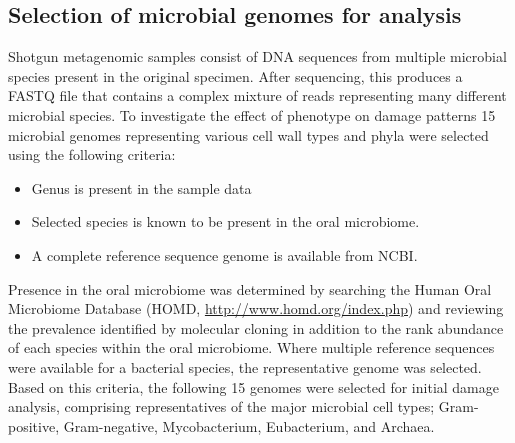 \documentclass[12pt, a4paper]{article}
\begin{document}
\subsection{Selection of microbial genomes for analysis}

Shotgun metagenomic samples consist of DNA sequences from multiple microbial species present in the original specimen. 
After sequencing, this produces a FASTQ file that contains a complex mixture of reads representing many different microbial species. 
To investigate the effect of phenotype on damage patterns 15 microbial genomes representing various cell wall types and phyla were selected using the following criteria: 

\begin{itemize}
	\item{Genus is present in the sample data}
	\item{Selected species is known to be present in the oral microbiome.}
		\item{A complete reference sequence genome is available from NCBI.}
\end{itemize}

Presence in the oral microbiome was determined by searching the Human Oral Microbiome Database (HOMD, \url{http://www.homd.org/index.php}) and reviewing the prevalence identified by molecular cloning in addition to the rank abundance of each species within the oral microbiome.
Where multiple reference sequences were available for a bacterial species, the representative genome was selected.
Based on this criteria, the following 15 genomes were selected for initial damage analysis, comprising representatives of the major microbial cell types; Gram-positive, Gram-negative, Mycobacterium, Eubacterium, and Archaea.
\end{document}
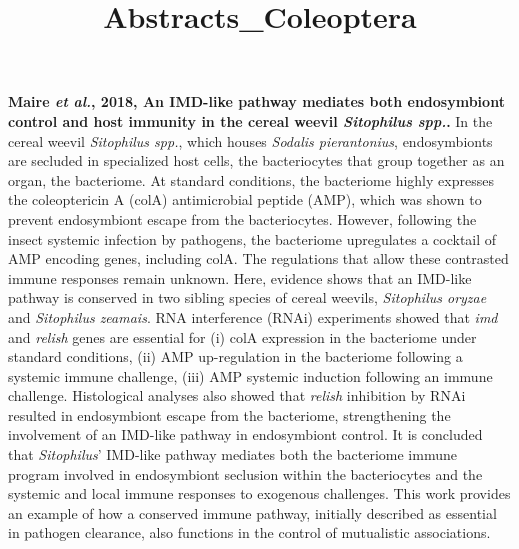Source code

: \documentclass[11pt]{article}
\title{Abstracts_Coleoptera}
\author{}
\date{}
\begin{document}
\begin{sloppypar}
\maketitle

\linenumbers

\textbf{Maire \textit{et al.}, 2018, An IMD-like pathway mediates both endosymbiont control and host immunity in the cereal weevil \textit{Sitophilus spp.}.} \newline
In the cereal weevil \textit{Sitophilus spp.}, which houses \textit{Sodalis pierantonius}, endosymbionts are secluded in specialized host cells, the bacteriocytes that group together as an organ, the bacteriome. 
At standard conditions, the bacteriome highly expresses the coleoptericin A (colA) antimicrobial peptide (AMP), which was shown to prevent endosymbiont escape from the bacteriocytes. 
However, following the insect systemic infection by pathogens, the bacteriome upregulates a cocktail of AMP encoding genes, including colA. 
The regulations that allow these contrasted immune responses remain unknown. 
Here, evidence shows that an IMD-like pathway is conserved in two sibling species of cereal weevils, \textit{Sitophilus oryzae} and \textit{Sitophilus zeamais}. 
RNA interference (RNAi) experiments showed that \textit{imd} and \textit{relish} genes are essential for 
(i) colA expression in the bacteriome under standard conditions, 
(ii) AMP up-regulation in the bacteriome following a systemic immune challenge, 
(iii) AMP systemic induction following an immune challenge. 
Histological analyses also showed that \textit{relish} inhibition by RNAi resulted in endosymbiont escape from the bacteriome, strengthening the involvement of an IMD-like pathway in endosymbiont control. 
It is concluded that \textit{Sitophilus}’ IMD-like pathway mediates both the bacteriome immune program involved in endosymbiont seclusion within the bacteriocytes and the systemic and local immune responses to exogenous challenges. 
This work provides an example of how a conserved immune pathway, initially described as essential in pathogen clearance, also functions in the control of mutualistic associations.
  
\end{sloppypar}
\end{document}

-=-=-

§ WORK ITEM:
All of the preceding material should be output verbatim, with the pictures excluded.

§ SOLUTION:
 \documentclass[12pt, a4paper]{article}
\begin{document}
\subsection{Selection of microbial genomes for analysis}

Shotgun metagenomic samples consist of DNA sequences from multiple microbial species present in the original specimen. 
After sequencing, this produces a FASTQ file that contains a complex mixture of reads representing many different microbial species. 
To investigate the effect of phenotype on damage patterns 15 microbial genomes representing various cell wall types and phyla were selected using the following criteria: 

\begin{itemize}
	\item{Genus is present in the sample data}
	\item{Selected species is known to be present in the oral microbiome.}
		\item{A complete reference sequence genome is available from NCBI.}
\end{itemize}

Presence in the oral microbiome was determined by searching the Human Oral Microbiome Database (HOMD, \url{http://www.homd.org/index.php}) and reviewing the prevalence identified by molecular cloning in addition to the rank abundance of each species within the oral microbiome.
Where multiple reference sequences were available for a bacterial species, the representative genome was selected.
Based on this criteria, the following 15 genomes were selected for initial damage analysis, comprising representatives of the major microbial cell types; Gram-positive, Gram-negative, Mycobacterium, Eubacterium, and Archaea.
\end{document}
Source code

: \documentclass[11pt]{article}
\title{Abstracts_Coleoptera}
\author{}
\date{}
\begin{document}
\begin{sloppypar}
\maketitle

\linenumbers

\textbf{Maire \textit{et al.}, 2018, An IMD-like pathway mediates both endosymbiont control and host immunity in the cereal weevil \textit{Sitophilus spp.}.} \newline
In the cereal weevil \textit{Sitophilus spp.}, which houses \textit{Sodalis pierantonius}, endosymbionts are secluded in specialized host cells, the bacteriocytes that group together as an organ, the bacteriome. 
At standard conditions, the bacteriome highly expresses the coleoptericin A (colA) antimicrobial peptide (AMP), which was shown to prevent endosymbiont escape from the bacteriocytes. 
However, following the insect systemic infection by pathogens, the bacteriome upregulates a cocktail of AMP encoding genes, including colA. 
The regulations that allow these contrasted immune responses remain unknown. 
Here, evidence shows that an IMD-like pathway is conserved in two sibling species of cereal weevils, \textit{Sitophilus oryzae} and \textit{Sitophilus zeamais}. 
RNA interference (RNAi) experiments showed that \textit{imd} and \textit{relish} genes are essential for 
(i) colA expression in the bacteriome under standard conditions, 
(ii) AMP up-regulation in the bacteriome following a systemic immune challenge, 
(iii) AMP systemic induction following an immune challenge. 
Histological analyses also showed that \textit{relish} inhibition by RNAi resulted in endosymbiont escape from the bacteriome, strengthening the involvement of an IMD-like pathway in endosymbiont control. 
It is concluded that \textit{Sitophilus}’ IMD-like pathway mediates both the bacteriome immune program involved in endosymbiont seclusion within the bacteriocytes and the systemic and local immune responses to exogenous challenges. 
This work provides an example of how a conserved immune pathway, initially described as essential in pathogen clearance, also functions in the control of mutualistic associations.
  
\end{sloppypar}
\end{document}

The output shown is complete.